Fallait-il aller à la Belle Etoile ce week-end ?
Publié le 8 Avril 2019
Loin de moi l'habitude de donner des leçons. Et quand bien même j'esquisserais une réponse, on aura vite fait de me faire rappeler l'adage "n'impose pas aux autres ce que tu ne t'imposes pas à toi-même". Cette seule sortie, qui m'avait d'ailleurs valu quelques remarques il n'y a pas si longtemps, paraîtra probablement à tous les répétiteurs de la Belle Etoile du week-end dernier bien plus engagée et dangereuse. Et pourtant, les divergences commencent ici. Remonter un couloir encaissé dans cinquante centimètres de neige froide homogène sans aucune cohésion donc a priori stable, avec la confirmation que rien n'a bougé en voyant les montagnes alentour sans la moindre coulée depuis deux ou trois jours me paraît moins hasardeux qu'un troupeau à la Belle Etoile le lendemain d'une chute sans la moindre info sur la stabilité et dans des pentes ultra larges à trente-cinq degrés... Nous allons y revenir.
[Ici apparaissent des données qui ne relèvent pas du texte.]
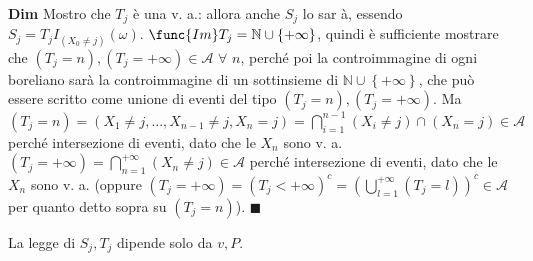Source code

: \documentclass{article}
\begin{document}
\textbf{Dim} Mostro che $T_{j}$ \`{e} una v. a.: allora anche $S_{j}$ lo sar%
\`{a}, essendo $S_{j}=T_{j}I_{\left( X_{0}\neq j\right) }\left( \omega
\right) $. $\func{Im}T_{j}=%
\mathbb{N}
\cup \left\{ +\infty \right\} $, quindi \`{e} sufficiente mostrare che $%
\left( T_{j}=n\right) ,\left( T_{j}=+\infty \right) \in \mathcal{A}$ $%
\forall $ $n$, perch\'{e} poi la controimmagine di ogni boreliano sar\`{a}
la controimmagine di un sottinsieme di $%
\mathbb{N}
\cup \left\{ +\infty \right\} $, che pu\`{o} essere scritto come unione di
eventi del tipo $\left( T_{j}=n\right) ,\left( T_{j}=+\infty \right) $. Ma $%
\left( T_{j}=n\right) =\left( X_{1}\neq j,...,X_{n-1}\neq j,X_{n}=j\right)
=\bigcap_{i=1}^{n-1}\left( X_{i}\neq j\right) \cap \left( X_{n}=j\right) \in 
\mathcal{A}$ perch\'{e} intersezione di eventi, dato che le $X_{n}$ sono v.
a. $\left( T_{j}=+\infty \right) =\bigcap_{n=1}^{+\infty }\left( X_{n}\neq
j\right) \in \mathcal{A}$ perch\'{e} intersezione di eventi, dato che le $%
X_{n}$ sono v. a. (oppure $\left( T_{j}=+\infty \right) =\left(
T_{j}<+\infty \right) ^{c}=\left( \bigcup_{l=1}^{+\infty }\left(
T_{j}=l\right) \right) ^{c}\in \mathcal{A}$ per quanto detto sopra su $%
\left( T_{j}=n\right) $). $\blacksquare $

La legge di $S_{j},T_{j}$ dipende solo da $v,P$.
\end{document}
Les mauvais choix, j'en ai fait sûrement plusieurs. Ce n'est pas le sujet mais il est bien de se replacer dans le contexte afin de ne pas se considérer comme meilleur que les autres. Personne n'y échappe mais la critique peut aider à ne pas les reproduire.
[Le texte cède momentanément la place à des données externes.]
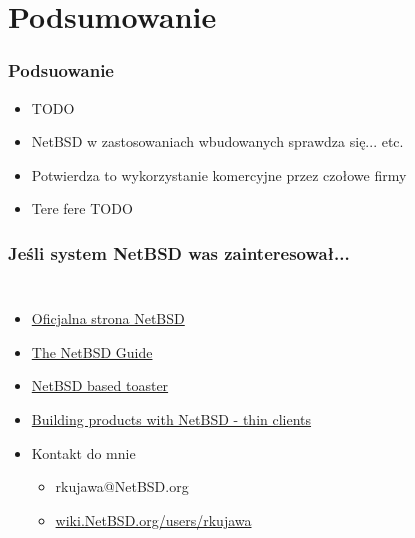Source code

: \documentclass[dvipsnames,table]{beamer}
\begin{document}
\section{Podsumowanie}

\begin{frame}
\frametitle{Podsuowanie}
\begin{itemize}
	\item TODO
	\item NetBSD w zastosowaniach wbudowanych sprawdza się... etc.
	\item Potwierdza to wykorzystanie komercyjne przez czołowe firmy
	\item Tere fere TODO
	\end{itemize}
\end{frame}


\begin{frame}
\frametitle{Jeśli system NetBSD was zainteresował...}
\begin{columns}[c]
\column{3in}

\begin{itemize}
	\item \href{http://www.NetBSD.org/}{Oficjalna strona NetBSD }
	\item \href{http://www.netbsd.org/docs/guide/en/}{The NetBSD Guide}
	\item \href{http://www.embeddedarm.com/software/arm-netbsd-toaster.php}{NetBSD based toaster}
	\item \href{http://misc.allbsd.de/Vortrag/EuroBSDCon_2007/Stephen_Borrill/eurobsdcon.pdf}{Building products with NetBSD - thin clients}
	\item Kontakt do mnie
	\begin{itemize}
		\item rkujawa@NetBSD.org
		\item \href{http://wiki.NetBSD.org/users/rkujawa}{wiki.NetBSD.org/users/rkujawa}
	\end{itemize}
\end{itemize}


\end{columns}
\end{frame}
\end{document}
Au début des années 2000, la critique constructive restait rare. Il était donc difficile de se remettre en question. Pendant huit années, il n'y en avait que pour les couloirs et quelles qu'étaient les conditions, on trouvait toujours une excuse ou un repli pour faire une pente. Si j'en parle, c'est parce que tout s'est bien passé. Et tant que ça se passe bien, on continue. Pratiquer le ski de montagne est infiniment plus dangereux que faire des mots croisés. Un jour ou l'autre, on a un rappel. Parfois, malheureusement, une sentence. Mais la plus grosse erreur n'est-elle pas finalement, même si rien n'arrive au final, de partir pour un itinéraire au profil déconseillé le jour J ? Alors autant donner mon point de vue et si possible aider à des décisions futures car la différence entre mes sorties du début des années 2000 et celles de 2019, c'est la quantité d'informations dans laquelle nous baignons.
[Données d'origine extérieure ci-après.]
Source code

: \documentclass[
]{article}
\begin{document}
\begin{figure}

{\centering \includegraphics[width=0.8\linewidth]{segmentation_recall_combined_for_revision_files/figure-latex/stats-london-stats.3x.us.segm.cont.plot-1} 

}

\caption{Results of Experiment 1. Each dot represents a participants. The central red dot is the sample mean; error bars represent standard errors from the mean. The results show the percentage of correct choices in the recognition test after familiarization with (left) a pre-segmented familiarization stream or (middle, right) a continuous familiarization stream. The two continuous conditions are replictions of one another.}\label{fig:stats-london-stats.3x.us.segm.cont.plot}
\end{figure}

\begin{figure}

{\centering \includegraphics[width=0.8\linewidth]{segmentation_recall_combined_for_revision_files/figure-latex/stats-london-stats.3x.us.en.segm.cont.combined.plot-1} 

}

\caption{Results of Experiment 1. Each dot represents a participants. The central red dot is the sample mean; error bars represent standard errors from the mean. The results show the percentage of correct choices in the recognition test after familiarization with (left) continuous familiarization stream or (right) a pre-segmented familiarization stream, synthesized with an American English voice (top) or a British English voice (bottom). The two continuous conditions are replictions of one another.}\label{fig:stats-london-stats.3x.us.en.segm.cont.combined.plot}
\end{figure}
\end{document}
J'ai aussi sûrement vieilli ; enfin, je veux dire... Bref, vous aurez compris, mais pour en venir au sujet du jour, je ne serais pas allé à la Belle Etoile le week-end dernier. Une petite coulée le vendredi puis une plus grosse le samedi me donnent raison même si tout s'est bien passé pour tout le monde. Il n'empêche que je jeudi soir, au téléphone avec mon ami Zavidd, nous réfléchissions à la course envisagée par cette belle journée de vendredi. Enfin, pour lui car pour moi, ce serait boulot. Et nous avions évoqué cette Belle Etoile sur laquelle nous n'aurions mis les pieds ni l'un ni l'autre (pour la petite histoire, Zavidd ira au rocher Blanc par la combe Madame, course au demeurant assez plate). Pourquoi ? Par superposition de plusieurs facteurs qui, pris indépendamment, n'étant pas forcément inquiétants.
- La sous-couche n'est absolument pas transformée en profondeur dans les pentes nord
- Soixante centimètres au moins viennent de s'ajouter le jeudi jusqu'au soir, créant une surcharge.
- On ne dispose pas de retour de terrain pour le vendredi (aucune observation visuelle possible) et pour le samedi, certes on a bénéficié de deux nuits claires mais du vent est venu s'intercaler.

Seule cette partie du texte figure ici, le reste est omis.